Federal lawmakers negotiating a massive infrastructure deal should allocate funds for improvements in nursing homes. The industry is now looking for more money. Investments in technology, indoor air quality and energy backups will increase quality of care and future infection prevention and control. Nursing homes and other group settings were considered especially vulnerable to the spread of the coronavirus.

“Even though COVID cases in long-term care are at historic lows, providers are struggling to recover from the economic crisis the pandemic has induced. Too many facilities are operating under shoestring budgets simply because policymakers have failed to dedicate the proper resources, and this can have devastating consequences,” said Mark Parkinson, the AHCA’s president.

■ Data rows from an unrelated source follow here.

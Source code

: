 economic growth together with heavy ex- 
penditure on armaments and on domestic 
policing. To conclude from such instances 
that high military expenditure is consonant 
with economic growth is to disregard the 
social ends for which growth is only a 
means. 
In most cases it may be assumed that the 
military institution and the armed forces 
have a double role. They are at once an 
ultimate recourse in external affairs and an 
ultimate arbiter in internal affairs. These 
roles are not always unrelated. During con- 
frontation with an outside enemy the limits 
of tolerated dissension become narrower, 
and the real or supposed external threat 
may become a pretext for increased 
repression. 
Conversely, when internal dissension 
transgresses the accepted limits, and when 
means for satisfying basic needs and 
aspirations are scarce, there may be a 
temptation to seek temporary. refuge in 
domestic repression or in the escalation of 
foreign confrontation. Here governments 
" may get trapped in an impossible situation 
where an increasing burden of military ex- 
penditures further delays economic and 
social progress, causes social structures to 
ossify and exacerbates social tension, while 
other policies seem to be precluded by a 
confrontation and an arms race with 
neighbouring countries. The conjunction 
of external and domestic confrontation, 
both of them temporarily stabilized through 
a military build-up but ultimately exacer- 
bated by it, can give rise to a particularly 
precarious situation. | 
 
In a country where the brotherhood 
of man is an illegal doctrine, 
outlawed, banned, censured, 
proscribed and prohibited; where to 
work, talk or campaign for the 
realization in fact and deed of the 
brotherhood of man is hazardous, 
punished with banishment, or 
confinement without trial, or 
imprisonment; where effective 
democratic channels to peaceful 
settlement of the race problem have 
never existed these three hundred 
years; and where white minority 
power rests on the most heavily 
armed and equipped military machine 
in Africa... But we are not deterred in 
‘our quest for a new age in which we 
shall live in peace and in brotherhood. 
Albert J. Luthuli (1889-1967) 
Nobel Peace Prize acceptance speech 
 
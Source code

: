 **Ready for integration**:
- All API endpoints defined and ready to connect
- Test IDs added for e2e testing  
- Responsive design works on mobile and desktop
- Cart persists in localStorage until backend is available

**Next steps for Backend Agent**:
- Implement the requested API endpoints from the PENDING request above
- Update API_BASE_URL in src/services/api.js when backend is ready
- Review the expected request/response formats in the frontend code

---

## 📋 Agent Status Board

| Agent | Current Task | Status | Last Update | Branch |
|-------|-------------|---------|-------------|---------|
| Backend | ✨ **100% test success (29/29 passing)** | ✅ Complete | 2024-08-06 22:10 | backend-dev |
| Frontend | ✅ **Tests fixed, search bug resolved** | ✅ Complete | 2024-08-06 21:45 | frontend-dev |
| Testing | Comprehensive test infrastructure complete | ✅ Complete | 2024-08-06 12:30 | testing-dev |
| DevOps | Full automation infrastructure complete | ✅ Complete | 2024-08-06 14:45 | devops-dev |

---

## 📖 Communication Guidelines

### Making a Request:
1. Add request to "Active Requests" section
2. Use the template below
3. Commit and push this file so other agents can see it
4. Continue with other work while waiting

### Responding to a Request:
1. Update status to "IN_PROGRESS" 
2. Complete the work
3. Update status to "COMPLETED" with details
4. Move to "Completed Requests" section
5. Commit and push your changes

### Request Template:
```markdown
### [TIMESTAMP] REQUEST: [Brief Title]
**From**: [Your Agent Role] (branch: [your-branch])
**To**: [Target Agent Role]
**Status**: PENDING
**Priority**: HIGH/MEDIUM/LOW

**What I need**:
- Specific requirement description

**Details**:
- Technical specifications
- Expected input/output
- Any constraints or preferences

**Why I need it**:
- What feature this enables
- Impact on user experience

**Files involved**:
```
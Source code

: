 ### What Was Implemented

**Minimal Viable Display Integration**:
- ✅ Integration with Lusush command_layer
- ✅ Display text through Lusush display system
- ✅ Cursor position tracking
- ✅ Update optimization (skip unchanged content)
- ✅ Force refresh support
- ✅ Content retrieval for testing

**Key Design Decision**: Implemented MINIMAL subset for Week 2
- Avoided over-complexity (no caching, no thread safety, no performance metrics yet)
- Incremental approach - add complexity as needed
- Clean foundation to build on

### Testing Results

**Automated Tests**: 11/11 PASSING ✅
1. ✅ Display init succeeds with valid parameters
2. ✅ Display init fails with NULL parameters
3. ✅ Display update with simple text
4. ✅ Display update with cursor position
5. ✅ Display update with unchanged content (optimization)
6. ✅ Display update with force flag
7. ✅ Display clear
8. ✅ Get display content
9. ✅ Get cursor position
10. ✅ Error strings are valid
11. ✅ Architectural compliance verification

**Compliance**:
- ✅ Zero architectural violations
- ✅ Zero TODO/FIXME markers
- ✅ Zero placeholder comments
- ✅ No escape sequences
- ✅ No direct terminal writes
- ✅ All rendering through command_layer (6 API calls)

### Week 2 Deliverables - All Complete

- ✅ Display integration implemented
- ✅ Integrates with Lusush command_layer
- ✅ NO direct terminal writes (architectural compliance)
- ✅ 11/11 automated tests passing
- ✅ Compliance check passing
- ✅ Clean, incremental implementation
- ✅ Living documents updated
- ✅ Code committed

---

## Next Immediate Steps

However, recent surveys show pessimism in the industry. Caregivers fear that Senate Republicans will filibuster any infrastructure for health care providers. The American Health Care Association and National Center for Assisted Living conducted a survey of 14,000 facilities across the country.  Only a quarter of the respondents are confident they can last a year or longer.

Direct care at nursing homes is important work. It is also physically and emotionally demanding. Nursing home staff must wear PPE, get tested, and suffer from short-staffing.

AHCA/NCAL remains hopeful for employment or healthcare infrastructure, including direct support to caregivers. But taxpayers already gave billions to the industry and financial mismanagement and diversion of funds to related corporate entities waste taxpayer funds.

Predictably, the industry lobbyists blame Medicaid reimbursements instead of greedy corporate owners.

“Lawmakers and public officials across the country must prioritize the residents and caregivers in our nursing homes and assisted living communities,” Parkinson said. “This starts by sending immediate resources through what remains of the Provider Relief Fund, and it continues by finally addressing the chronic underfunding of Medicaid, which only covers 70 to 80% of nursing home care.